(Beginning of EXCERPTED DATA)

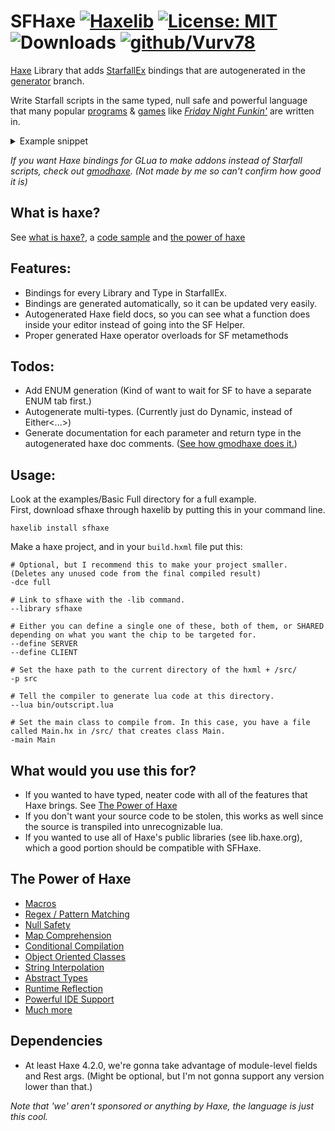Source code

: # SFHaxe [![Haxelib](https://badgen.net/haxelib/v/sfhaxe?color=red)](https://lib.haxe.org/p/sfhaxe) [![License: MIT](https://img.shields.io/badge/License-MIT-blue.svg)](https://opensource.org/licenses/MIT) ![Downloads](https://badgen.net/haxelib/d/sfhaxe?color=green) [![github/Vurv78](https://discordapp.com/api/guilds/824727565948157963/widget.png)](https://discord.gg/epJFC6cNsw)


[Haxe](https://haxe.org) Library that adds [StarfallEx](https://github.com/thegrb93/StarfallEx) bindings that are autogenerated in the [generator](https://github.com/Vurv78/SFHaxe/tree/generator) branch.  

Write Starfall scripts in the same typed, null safe and powerful language that many popular [programs](https://haxe.org/use-cases/desktop) & [games](https://haxe.org/use-cases/games) like [*Friday Night Funkin'*](https://github.com/ninjamuffin99/Funkin) are written in.

<details>
  <summary> Example snippet </summary>
  <!-- Haven't actually tested this lol -->

  ![image](https://user-images.githubusercontent.com/56230599/118430103-28b9ba00-b688-11eb-9a4d-e851833ab50c.png)
</details>

_If you want Haxe bindings for GLua to make addons instead of Starfall scripts, check out [gmodhaxe](https://github.com/ponobodod/gmodhaxe). (Not made by me so can't confirm how good it is)_

## What is haxe?
See [what is haxe?](https://haxe.org/manual/introduction-what-is-haxe.html), a [code sample](https://try.haxe.org/embed/44ddE#code1) and [the power of haxe](#The-Power-of-Haxe)

## Features:
* Bindings for every Library and Type in StarfallEx.
* Bindings are generated automatically, so it can be updated very easily.
* Autogenerated Haxe field docs, so you can see what a function does inside your editor instead of going into the SF Helper.
* Proper generated Haxe operator overloads for SF metamethods

## Todos:
* Add ENUM generation (Kind of want to wait for SF to have a separate ENUM tab first.)
* Autogenerate multi-types. (Currently just do Dynamic, instead of Either<...>)
* Generate documentation for each parameter and return type in the autogenerated haxe doc comments. ([See how gmodhaxe does it.](https://github.com/ponobodod/gmodhaxe/blob/4ca0f77bca71cc7eb213f98d8a4d37ef75e8ffe7/src/gmod/libs/CoroutineLib.hx#L17))

## Usage:
Look at the examples/Basic Full directory for a full example.  
First, download sfhaxe through haxelib by putting this in your command line.  
```hxml
haxelib install sfhaxe
```

Make a haxe project, and in your ``build.hxml`` file put this:  
```hxml
# Optional, but I recommend this to make your project smaller. (Deletes any unused code from the final compiled result)
-dce full

# Link to sfhaxe with the -lib command.
--library sfhaxe

# Either you can define a single one of these, both of them, or SHARED depending on what you want the chip to be targeted for.
--define SERVER
--define CLIENT

# Set the haxe path to the current directory of the hxml + /src/
-p src

# Tell the compiler to generate lua code at this directory.
--lua bin/outscript.lua

# Set the main class to compile from. In this case, you have a file called Main.hx in /src/ that creates class Main.
-main Main
```

## What would you use this for?
* If you wanted to have typed, neater code with all of the features that Haxe brings. See [The Power of Haxe](#The-Power-of-Haxe)
* If you don't want your source code to be stolen, this works as well since the source is transpiled into unrecognizable lua.
* If you wanted to use all of Haxe's public libraries (see lib.haxe.org), which a good portion should be compatible with SFHaxe.

## The Power of Haxe
* [Macros](https://haxe.org/manual/macro-arguments.html)
* [Regex / Pattern Matching](https://lib.haxe.org/p/hre) <!-- Putting a link to hre instead of Haxe's native Regex because it requires a module for lua. -->
* [Null Safety](https://haxe.org/manual/cr-null-safety.html)
* [Map Comprehension](https://haxe.org/manual/lf-map-comprehension.html)
* [Conditional Compilation](https://haxe.org/manual/lf-condition-compilation.html)
* [Object Oriented Classes](https://haxe.org/manual/types-class-instance.html)
* [String Interpolation](https://haxe.org/manual/lf-string-interpolation.html)
* [Abstract Types](https://haxe.org/manual/types-abstract.html)
* [Runtime Reflection](https://haxe.org/manual/std-reflection.html)
* [Powerful IDE Support](https://marketplace.visualstudio.com/items?itemName=nadako.vshaxe) <!-- There is also IntelliJ, Vim, Atom and Sublime support. (Probably more too) -->
* [Much more](https://haxe.org/documentation/introduction/language-features.html)

## Dependencies
* At least Haxe 4.2.0, we're gonna take advantage of module-level fields and Rest args. (Might be optional, but I'm not gonna support any version lower than that.)

_Note that 'we' aren't sponsored or anything by Haxe, the language is just this cool._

(End of EXCERPTED DATA)

TASK PROMPT.
Copy every record exactly as written, leaving out the pictures.

EXERCISE RESULT.
Source code

: # SFHaxe [![Haxelib](https://badgen.net/haxelib/v/sfhaxe?color=red)](https://lib.haxe.org/p/sfhaxe) [![License: MIT](https://img.shields.io/badge/License-MIT-blue.svg)](https://opensource.org/licenses/MIT) ![Downloads](https://badgen.net/haxelib/d/sfhaxe?color=green) [![github/Vurv78](https://discordapp.com/api/guilds/824727565948157963/widget.png)](https://discord.gg/epJFC6cNsw)


[Haxe](https://haxe.org) Library that adds [StarfallEx](https://github.com/thegrb93/StarfallEx) bindings that are autogenerated in the [generator](https://github.com/Vurv78/SFHaxe/tree/generator) branch.  

Write Starfall scripts in the same typed, null safe and powerful language that many popular [programs](https://haxe.org/use-cases/desktop) & [games](https://haxe.org/use-cases/games) like [*Friday Night Funkin'*](https://github.com/ninjamuffin99/Funkin) are written in.

<details>
  <summary> Example snippet </summary>
  <!-- Haven't actually tested this lol -->

  ![image](https://user-images.githubusercontent.com/56230599/118430103-28b9ba00-b688-11eb-9a4d-e851833ab50c.png)
</details>

_If you want Haxe bindings for GLua to make addons instead of Starfall scripts, check out [gmodhaxe](https://github.com/ponobodod/gmodhaxe). (Not made by me so can't confirm how good it is)_

## What is haxe?
See [what is haxe?](https://haxe.org/manual/introduction-what-is-haxe.html), a [code sample](https://try.haxe.org/embed/44ddE#code1) and [the power of haxe](#The-Power-of-Haxe)

## Features:
* Bindings for every Library and Type in StarfallEx.
* Bindings are generated automatically, so it can be updated very easily.
* Autogenerated Haxe field docs, so you can see what a function does inside your editor instead of going into the SF Helper.
* Proper generated Haxe operator overloads for SF metamethods

## Todos:
* Add ENUM generation (Kind of want to wait for SF to have a separate ENUM tab first.)
* Autogenerate multi-types. (Currently just do Dynamic, instead of Either<...>)
* Generate documentation for each parameter and return type in the autogenerated haxe doc comments. ([See how gmodhaxe does it.](https://github.com/ponobodod/gmodhaxe/blob/4ca0f77bca71cc7eb213f98d8a4d37ef75e8ffe7/src/gmod/libs/CoroutineLib.hx#L17))

## Usage:
Look at the examples/Basic Full directory for a full example.  
First, download sfhaxe through haxelib by putting this in your command line.  
```hxml
haxelib install sfhaxe
```

Make a haxe project, and in your ``build.hxml`` file put this:  
```hxml
# Optional, but I recommend this to make your project smaller. (Deletes any unused code from the final compiled result)
-dce full

# Link to sfhaxe with the -lib command.
--library sfhaxe

# Either you can define a single one of these, both of them, or SHARED depending on what you want the chip to be targeted for.
--define SERVER
--define CLIENT

# Set the haxe path to the current directory of the hxml + /src/
-p src

# Tell the compiler to generate lua code at this directory.
--lua bin/outscript.lua

# Set the main class to compile from. In this case, you have a file called Main.hx in /src/ that creates class Main.
-main Main
```

## What would you use this for?
* If you wanted to have typed, neater code with all of the features that Haxe brings. See [The Power of Haxe](#The-Power-of-Haxe)
* If you don't want your source code to be stolen, this works as well since the source is transpiled into unrecognizable lua.
* If you wanted to use all of Haxe's public libraries (see lib.haxe.org), which a good portion should be compatible with SFHaxe.

## The Power of Haxe
* [Macros](https://haxe.org/manual/macro-arguments.html)
* [Regex / Pattern Matching](https://lib.haxe.org/p/hre) <!-- Putting a link to hre instead of Haxe's native Regex because it requires a module for lua. -->
* [Null Safety](https://haxe.org/manual/cr-null-safety.html)
* [Map Comprehension](https://haxe.org/manual/lf-map-comprehension.html)
* [Conditional Compilation](https://haxe.org/manual/lf-condition-compilation.html)
* [Object Oriented Classes](https://haxe.org/manual/types-class-instance.html)
* [String Interpolation](https://haxe.org/manual/lf-string-interpolation.html)
* [Abstract Types](https://haxe.org/manual/types-abstract.html)
* [Runtime Reflection](https://haxe.org/manual/std-reflection.html)
* [Powerful IDE Support](https://marketplace.visualstudio.com/items?itemName=nadako.vshaxe) <!-- There is also IntelliJ, Vim, Atom and Sublime support. (Probably more too) -->
* [Much more](https://haxe.org/documentation/introduction/language-features.html)

## Dependencies
* At least Haxe 4.2.0, we're gonna take advantage of module-level fields and Rest args. (Might be optional, but I'm not gonna support any version lower than that.)

_Note that 'we' aren't sponsored or anything by Haxe, the language is just this cool._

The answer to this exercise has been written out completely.